During the time when Jesus walked the earth, religious leaders were known to cross the street to avoid contact with a woman. Devout men daily thanked God that they had not been born female. Mere contact with a woman could render a man ceremonially unclean. So what did Jesus do with all of this? Why, he calmly started a peaceful revolution, of course.

Jesus sat and talked openly with women. He approached them on his own. Once, when his disciples had gone into town to buy food, he asked a woman for a drink. This simply wasn’t done by a respectable rabbi, and the woman was shocked. “You are a Jew,” she said, “and I am a Samaritan woman. Why are you asking me for a drink?” (John 4:9). He was asking her for a drink because he was busy smashing barriers and building bridges out of the rubble.

Naturally, his enemies held this against the barrier-breaking Messiah. When “a certain immoral woman” (Luke 7:37) came to visit Jesus in the house of a Pharisee, his host grew indignant over her worship of Jesus. He thought to himself, “If this man were a prophet, he would know what kind of woman is touching him. She’s a sinner!” (v. 39). Jesus interrupted the religious man’s self-righteous thoughts and told him a story about forgiveness and love. “Her sins,” Jesus concluded, “have been forgiven” (v. 47). Then he told the woman, “Go in peace” (v. 50).

Remember too the story in John 8. A woman had been caught in the act of adultery. (Significantly, the man was not brought before Jesus, only the woman.) The religious leaders wanted to use the occasion to trap Jesus into either condoning the woman’s execution by stoning or letting her go without punishment. Jesus deftly got to the heart of the matter, pointing out the hypocrisy in her accusers and defending the woman’s integrity without compromising the law.

And just days before the Lord’s crucifixion, Mary the sister of Martha anointed Jesus’s feet with expensive perfume. Some of the men were “indignant” at the extravagance (Matthew 26:8), but Jesus said, “Leave her alone” (John 12:7).

Yet we have no record of any of these religious leaders accusing Jesus of any sexual improprieties. Neither was the accusation made during any of his trials. This is striking. If his religious enemies had thought Jesus was guilty of such a thing, they certainly would have leveled the charge. It’s likely that everyone knew Jesus’s personal integrity in this matter, so it was implausible to make the accusation.

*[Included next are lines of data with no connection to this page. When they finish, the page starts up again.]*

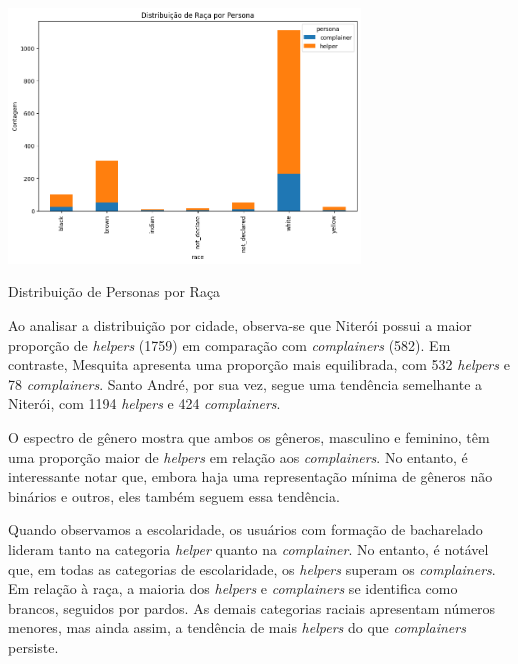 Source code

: \begin{quadro}[htb]
    \centering
    \includegraphics[width=0.7\textwidth]{images/persona_race.png}
    \caption{Distribuição de Personas por Raça}
    \label{f
	ig:persona_race}
\end{quadro}

Ao analisar a distribuição por cidade, observa-se que Niterói possui a maior proporção de \textit{helpers} (1759) em comparação com \textit{complainers} (582). Em contraste, Mesquita apresenta uma proporção mais equilibrada, com 532 \textit{helpers} e 78 \textit{complainers}. Santo André, por sua vez, segue uma tendência semelhante a Niterói, com 1194 \textit{helpers} e 424 \textit{complainers}. 

O espectro de gênero mostra que ambos os gêneros, masculino e feminino, têm uma proporção maior de \textit{helpers} em relação aos \textit{complainers}. No entanto, é interessante notar que, embora haja uma representação mínima de gêneros não binários e outros, eles também seguem essa tendência. 

Quando observamos a escolaridade, os usuários com formação de bacharelado lideram tanto na categoria \textit{helper} quanto na \textit{complainer}. No entanto, é notável que, em todas as categorias de escolaridade, os \textit{helpers} superam os \textit{complainers}. Em relação à raça, a maioria dos \textit{helpers} e \textit{complainers} se identifica como brancos, seguidos por pardos. As demais categorias raciais apresentam números menores, mas ainda assim, a tendência de mais \textit{helpers} do que \textit{complainers} persiste.

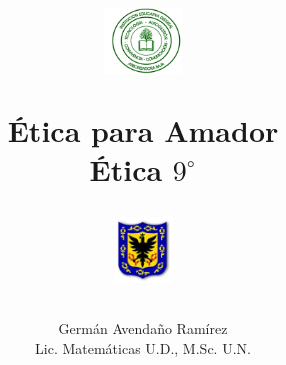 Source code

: \documentclass[10pt,addpoints]{exam}
\begin{document}
\title{\begin{minipage}{.2\textwidth}
        \includegraphics[height=1.75cm]{Images/logo-colegio.png}
       \end{minipage}
\begin{minipage}{.55\textwidth}
 \begin{center}
Ética para Amador \\Ética $9^{\circ}$
\end{center}
\end{minipage}
\begin{minipage}{.2\textwidth}
\includegraphics[height=1.75cm]{Images/logo-sed.png} 
\end{minipage}
}
\author{Germ\'{a}n Avendaño Ram\'{i}rez\\Lic. Matemáticas U.D., M.Sc. U.N.}
\date{}
\maketitle
\begin{center}
\end{center}
\vspace{0.1in}
\end{document}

Because Jesus regularly ate and drank with sinners, he was accused of being a glutton and a partyer (Matthew 11:19; Luke 7:34). But never was he accused with being inappropriate with a woman.

So perhaps it shouldn’t surprise us—even when his disciples had deserted him—that certain women followed him to the cross with a loyalty as profound as their grief.

Perhaps the women had a more complete understanding of who Jesus really was because they more keenly sensed the difference in him. They certainly seemed to be the first to grasp what he was doing.